SEZS IN INDIA (Syllabus: GS Paper 3 – Economy)

News-CRUX-10     9th November 2023        

Context: The proposed amendments to the SEZ Act, 2005, indicate that the Centre may not introduce new direct tax incentives for SEZ units but may recently consider grandfathering previous exemptions.

  • Under DESH Bill, the commerce department had previously suggested a concessional corporate tax rate of 15 per cent for all greenfield units in SEZs, intending to establish these zones as India’s new manufacturing hub.

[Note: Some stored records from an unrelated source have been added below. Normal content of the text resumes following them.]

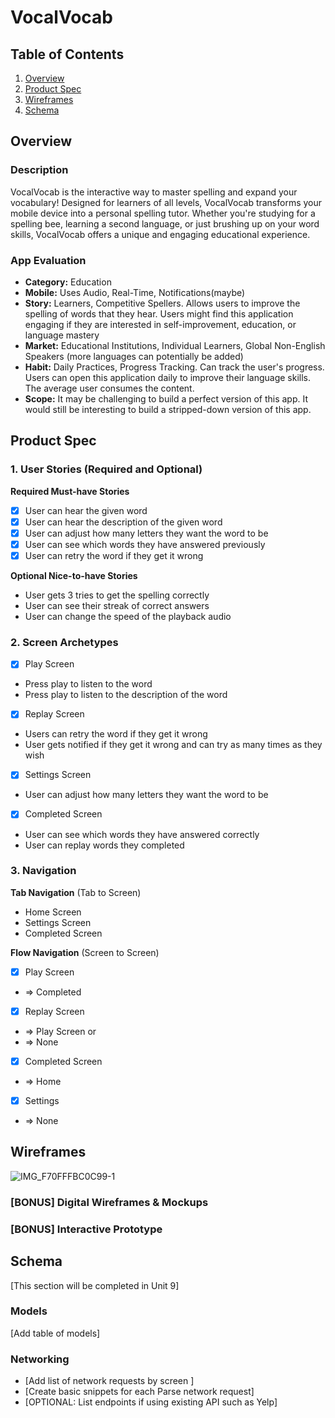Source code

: # VocalVocab

## Table of Contents

1. [Overview](#Overview)
2. [Product Spec](#Product-Spec)
3. [Wireframes](#Wireframes)
4. [Schema](#Schema)

## Overview

### Description

VocalVocab is the interactive way to master spelling and expand your vocabulary! Designed for learners of all levels, VocalVocab transforms your mobile device into a personal spelling tutor. Whether you're studying for a spelling bee, learning a second language, or just brushing up on your word skills, VocalVocab offers a unique and engaging educational experience.

### App Evaluation

- **Category:** Education
- **Mobile:** Uses Audio, Real-Time, Notifications(maybe)
- **Story:** Learners, Competitive Spellers. Allows users to improve the spelling of words that they hear. Users might find this application engaging if they are interested in self-improvement, education, or language mastery
- **Market:** Educational Institutions, Individual Learners, Global Non-English Speakers (more languages can potentially be added)
- **Habit:** Daily Practices, Progress Tracking. Can track the user's progress. Users can open this application daily to improve their language skills. The average user consumes the content.
- **Scope:** It may be challenging to build a perfect version of this app. It would still be interesting to build a stripped-down version of this app.

## Product Spec

### 1. User Stories (Required and Optional)

**Required Must-have Stories**

* [x] User can hear the given word
* [x] User can hear the description of the given word
* [x] User can adjust how many letters they want the word to be
* [x] User can see which words they have answered previously
* [x] User can retry the word if they get it wrong

**Optional Nice-to-have Stories**

* User gets 3 tries to get the spelling correctly
* User can see their streak of correct answers
* User can change the speed of the playback audio

### 2. Screen Archetypes

- [X] Play Screen
* Press play to listen to the word
* Press play to listen to the description of the word

- [X] Replay Screen
* Users can retry the word if they get it wrong
* User gets notified if they get it wrong and can try as many times as they wish

- [X] Settings Screen
* User can adjust how many letters they want the word to be

- [X] Completed Screen
* User can see which words they have answered correctly
* User can replay words they completed

### 3. Navigation

**Tab Navigation** (Tab to Screen)
* Home Screen
* Settings Screen
* Completed Screen

**Flow Navigation** (Screen to Screen)

- [X] Play Screen
* => Completed

- [X] Replay Screen
* => Play Screen
or 
* => None

- [X] Completed Screen
* => Home

- [X] Settings
* => None

## Wireframes

![IMG_F70FFFBC0C99-1](https://hackmd.io/_uploads/rkDiEInQ6.jpg)

### [BONUS] Digital Wireframes & Mockups

### [BONUS] Interactive Prototype

## Schema 

[This section will be completed in Unit 9]

### Models

[Add table of models]

### Networking

- [Add list of network requests by screen ]
- [Create basic snippets for each Parse network request]
- [OPTIONAL: List endpoints if using existing API such as Yelp]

  • SEZ Framework: The plan entails a comprehensive reform of the existing Special Economic Zone (SEZ) law of 2005.
  • Objective: To rekindle interest in SEZs and create more inclusive economic hubs.
  • Renaming and Expanding SEZs: SEZs are set to be rebranded as "Development Hubs."
  • These hubs will enjoy freedom from various current restrictions.
  • They will serve as platforms for both export-oriented and domestic investments, assuming a dual role as domestic tariff areas and SEZs.

SEZs in India

  • EPZ Concept in Asia (1965): Asia's inaugural Export Processing Zone (EPZ) was established in 1965 in Kandla, Gujarat.
  • Transition to SEZs (2000): In 2000, the Indian government initiated the establishment of Special Economic Zones (SEZs) to address the limitations of EPZs.
  • Enacting the SEZ Legislation (2005-2006): The Special Economic Zones Act was enacted in 2005, and it came into effect alongside the SEZ Rules in 2006, drawing inspiration from China's successful model.
  • Current Landscape of SEZs in India: Presently, India boasts 379 officially designated SEZs, with 265 of them being operational. The states of Tamil Nadu, Telangana, Karnataka, Andhra Pradesh, and Maharashtra collectively account for 64% of these SEZs.
  • Oversight by the Board of Approval: The Board of Approval, led by the Secretary of the Department of Commerce under the Ministry of Commerce and Industry, serves as the highest governing body for SEZs in India.